*EXERCISE GOAL*
Reproduce the records word for word, apart from the images they contain.

Items listed in a dataset:
* * * * * * *

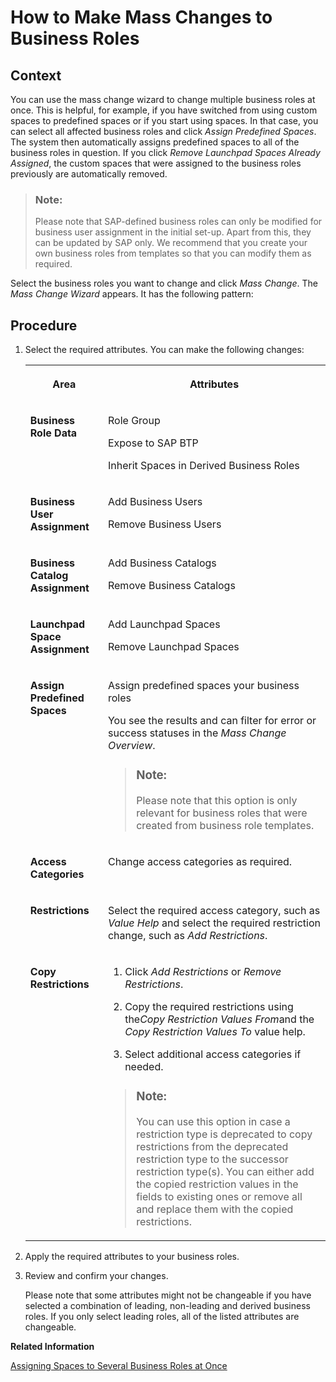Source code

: <!-- loio07a3a58ecdbb481cab76fc4e867811cb -->

# How to Make Mass Changes to Business Roles



<a name="loio07a3a58ecdbb481cab76fc4e867811cb__HowToMakeMassChangesBusinessRoles_context"/>

## Context

You can use the mass change wizard to change multiple business roles at once. This is helpful, for example, if you have switched from using custom spaces to predefined spaces or if you start using spaces. In that case, you can select all affected business roles and click *Assign Predefined Spaces*. The system then automatically assigns predefined spaces to all of the business roles in question. If you click *Remove Launchpad Spaces Already Assigned*, the custom spaces that were assigned to the business roles previously are automatically removed.

> ### Note:  
> Please note that SAP-defined business roles can only be modified for business user assignment in the initial set-up. Apart from this, they can be updated by SAP only. We recommend that you create your own business roles from templates so that you can modify them as required.

Select the business roles you want to change and click *Mass Change*. The *Mass Change Wizard* appears. It has the following pattern:



<a name="loio07a3a58ecdbb481cab76fc4e867811cb__HowToMakeMassChangesBusinessRoles_steps"/>

## Procedure

1.  Select the required attributes. You can make the following changes:


    <table>
    <tr>
    <th valign="top">

    Area
    
    </th>
    <th valign="top">

    Attributes
    
    </th>
    </tr>
    <tr>
    <td valign="top">
    
    **Business Role Data**
    
    </td>
    <td valign="top">
    
    Role Group

    Expose to SAP BTP

    Inherit Spaces in Derived Business Roles
    
    </td>
    </tr>
    <tr>
    <td valign="top">
    
    **Business User Assignment**
    
    </td>
    <td valign="top">
    
    Add Business Users

    Remove Business Users
    
    </td>
    </tr>
    <tr>
    <td valign="top">
    
    **Business Catalog Assignment**
    
    </td>
    <td valign="top">
    
    Add Business Catalogs

    Remove Business Catalogs
    
    </td>
    </tr>
    <tr>
    <td valign="top">
    
    **Launchpad Space Assignment**
    
    </td>
    <td valign="top">
    
    Add Launchpad Spaces

    Remove Launchpad Spaces
    
    </td>
    </tr>
    <tr>
    <td valign="top">
    
    **Assign Predefined Spaces**
    
    </td>
    <td valign="top">
    
    Assign predefined spaces your business roles

    You see the results and can filter for error or success statuses in the *Mass Change Overview*.

    > ### Note:  
    > Please note that this option is only relevant for business roles that were created from business role templates.


    
    </td>
    </tr>
    <tr>
    <td valign="top">
    
    **Access Categories**
    
    </td>
    <td valign="top">
    
    Change access categories as required.
    
    </td>
    </tr>
    <tr>
    <td valign="top">
    
    **Restrictions**
    
    </td>
    <td valign="top">
    
    Select the required access category, such as *Value Help* and select the required restriction change, such as *Add Restrictions*.
    
    </td>
    </tr>
    <tr>
    <td valign="top">
    
    **Copy Restrictions**
    
    </td>
    <td valign="top">
    
    1.  Click *Add Restrictions* or *Remove Restrictions*.

    2.  Copy the required restrictions using the*Copy Restriction Values From*and the *Copy Restriction Values To* value help.
    3.  Select additional access categories if needed.

    > ### Note:  
    > You can use this option in case a restriction type is deprecated to copy restrictions from the deprecated restriction type to the successor restriction type\(s\). You can either add the copied restriction values in the fields to existing ones or remove all and replace them with the copied restrictions.


    
    </td>
    </tr>
    </table>
    
2.  Apply the required attributes to your business roles.

3.  Review and confirm your changes.

    Please note that some attributes might not be changeable if you have selected a combination of leading, non-leading and derived business roles. If you only select leading roles, all of the listed attributes are changeable.


**Related Information**  


[Assigning Spaces to Several Business Roles at Once](https://help.sap.com/docs/SAP_S4HANA_CLOUD/4fc8d03390c342da8a60f8ee387bca1a/af2b6ad24bd94047bc5e0d84ecc7ebe3.html?version=latest)

 <?sap-ot O2O class="- topic/link " href="376bdf15d848467da5b2383454d53a24.xml" text="" desc="" xtrc="link:2" xtrf="file:/home/builder/src/dita-all/jjq1673438782153/loio2080d0faf9d84ce6aa14caa4caa32935_en-US/src/content/localization/en-us/07a3a58ecdbb481cab76fc4e867811cb.xml" output-class="" outputTopicFile="file:/home/builder/tp.net.sf.dita-ot/2.3/plugins/com.elovirta.dita.markdown_1.3.0/xsl/dita2markdownImpl.xsl" ?>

* * * * * * *

*EXPECTED OUTPUT*
Source code

: <!-- loio07a3a58ecdbb481cab76fc4e867811cb -->

# How to Make Mass Changes to Business Roles



<a name="loio07a3a58ecdbb481cab76fc4e867811cb__HowToMakeMassChangesBusinessRoles_context"/>

## Context

You can use the mass change wizard to change multiple business roles at once. This is helpful, for example, if you have switched from using custom spaces to predefined spaces or if you start using spaces. In that case, you can select all affected business roles and click *Assign Predefined Spaces*. The system then automatically assigns predefined spaces to all of the business roles in question. If you click *Remove Launchpad Spaces Already Assigned*, the custom spaces that were assigned to the business roles previously are automatically removed.

> ### Note:  
> Please note that SAP-defined business roles can only be modified for business user assignment in the initial set-up. Apart from this, they can be updated by SAP only. We recommend that you create your own business roles from templates so that you can modify them as required.

Select the business roles you want to change and click *Mass Change*. The *Mass Change Wizard* appears. It has the following pattern:



<a name="loio07a3a58ecdbb481cab76fc4e867811cb__HowToMakeMassChangesBusinessRoles_steps"/>

## Procedure

1.  Select the required attributes. You can make the following changes:


    <table>
    <tr>
    <th valign="top">

    Area
    
    </th>
    <th valign="top">

    Attributes
    
    </th>
    </tr>
    <tr>
    <td valign="top">
    
    **Business Role Data**
    
    </td>
    <td valign="top">
    
    Role Group

    Expose to SAP BTP

    Inherit Spaces in Derived Business Roles
    
    </td>
    </tr>
    <tr>
    <td valign="top">
    
    **Business User Assignment**
    
    </td>
    <td valign="top">
    
    Add Business Users

    Remove Business Users
    
    </td>
    </tr>
    <tr>
    <td valign="top">
    
    **Business Catalog Assignment**
    
    </td>
    <td valign="top">
    
    Add Business Catalogs

    Remove Business Catalogs
    
    </td>
    </tr>
    <tr>
    <td valign="top">
    
    **Launchpad Space Assignment**
    
    </td>
    <td valign="top">
    
    Add Launchpad Spaces

    Remove Launchpad Spaces
    
    </td>
    </tr>
    <tr>
    <td valign="top">
    
    **Assign Predefined Spaces**
    
    </td>
    <td valign="top">
    
    Assign predefined spaces your business roles

    You see the results and can filter for error or success statuses in the *Mass Change Overview*.

    > ### Note:  
    > Please note that this option is only relevant for business roles that were created from business role templates.


    
    </td>
    </tr>
    <tr>
    <td valign="top">
    
    **Access Categories**
    
    </td>
    <td valign="top">
    
    Change access categories as required.
    
    </td>
    </tr>
    <tr>
    <td valign="top">
    
    **Restrictions**
    
    </td>
    <td valign="top">
    
    Select the required access category, such as *Value Help* and select the required restriction change, such as *Add Restrictions*.
    
    </td>
    </tr>
    <tr>
    <td valign="top">
    
    **Copy Restrictions**
    
    </td>
    <td valign="top">
    
    1.  Click *Add Restrictions* or *Remove Restrictions*.

    2.  Copy the required restrictions using the*Copy Restriction Values From*and the *Copy Restriction Values To* value help.
    3.  Select additional access categories if needed.

    > ### Note:  
    > You can use this option in case a restriction type is deprecated to copy restrictions from the deprecated restriction type to the successor restriction type\(s\). You can either add the copied restriction values in the fields to existing ones or remove all and replace them with the copied restrictions.


    
    </td>
    </tr>
    </table>
    
2.  Apply the required attributes to your business roles.

3.  Review and confirm your changes.

    Please note that some attributes might not be changeable if you have selected a combination of leading, non-leading and derived business roles. If you only select leading roles, all of the listed attributes are changeable.


**Related Information**  


[Assigning Spaces to Several Business Roles at Once](https://help.sap.com/docs/SAP_S4HANA_CLOUD/4fc8d03390c342da8a60f8ee387bca1a/af2b6ad24bd94047bc5e0d84ecc7ebe3.html?version=latest)

 <?sap-ot O2O class="- topic/link " href="376bdf15d848467da5b2383454d53a24.xml" text="" desc="" xtrc="link:2" xtrf="file:/home/builder/src/dita-all/jjq1673438782153/loio2080d0faf9d84ce6aa14caa4caa32935_en-US/src/content/localization/en-us/07a3a58ecdbb481cab76fc4e867811cb.xml" output-class="" outputTopicFile="file:/home/builder/tp.net.sf.dita-ot/2.3/plugins/com.elovirta.dita.markdown_1.3.0/xsl/dita2markdownImpl.xsl" ?>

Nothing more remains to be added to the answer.